Understanding Social Justice: Why it matters


  • Jan McArthur Lancaster University




Social justice, Critical theory, capabilities approach, decolonial, Honneth


Social justice as a concept is both widely used and widely misunderstood. It is also, increasingly, a term of derision. In this Think Piece I explain why it is important to have a clear sense of what we mean by social justice, but to do so without tying it to a precise definition. Rather we need to work with broad understandings of social justice that we share with our fellow scholars and our readers. We also need to make efforts to understand other conceptualisations of social justice, even those with which we disagree.  A commitment to social justice can be both a firm belief in key principles, and an openness to hear and understand other perspectives.

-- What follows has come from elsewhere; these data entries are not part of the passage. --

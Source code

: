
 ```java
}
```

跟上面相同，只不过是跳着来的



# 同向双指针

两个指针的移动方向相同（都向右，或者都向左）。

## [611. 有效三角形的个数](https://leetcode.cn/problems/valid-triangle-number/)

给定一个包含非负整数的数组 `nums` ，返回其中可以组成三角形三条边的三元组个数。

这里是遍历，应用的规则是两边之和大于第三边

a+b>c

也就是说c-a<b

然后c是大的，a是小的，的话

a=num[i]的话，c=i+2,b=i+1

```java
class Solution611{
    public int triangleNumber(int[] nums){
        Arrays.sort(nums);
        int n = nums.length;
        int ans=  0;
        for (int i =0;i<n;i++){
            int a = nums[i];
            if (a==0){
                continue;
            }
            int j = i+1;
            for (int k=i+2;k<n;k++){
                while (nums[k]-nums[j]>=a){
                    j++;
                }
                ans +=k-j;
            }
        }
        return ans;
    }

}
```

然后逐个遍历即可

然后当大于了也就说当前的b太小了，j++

I contrast the procedural social contract approach to social justice, most famously associated with the work of John Rawls, and more outcomes-focussed approaches such as the capabilities approach and critical theory. My own work is based in a critical theory understanding of social justice which looks at hidden and unseen forms of oppression in an historical context.  And yet, I also acknowledge the terrible neglect of issues of race and colonialism in early critical theory. This neglect has become more apparent as we respond to the welcome need to decolonialise education and philosophy. This Think Piece finishes with a reflection on how to engage with indigenous understandings of social justice without appropriation.  I advocate an open and forgiving approach to social justice that sits firmly with a deep and thoughtful commitment.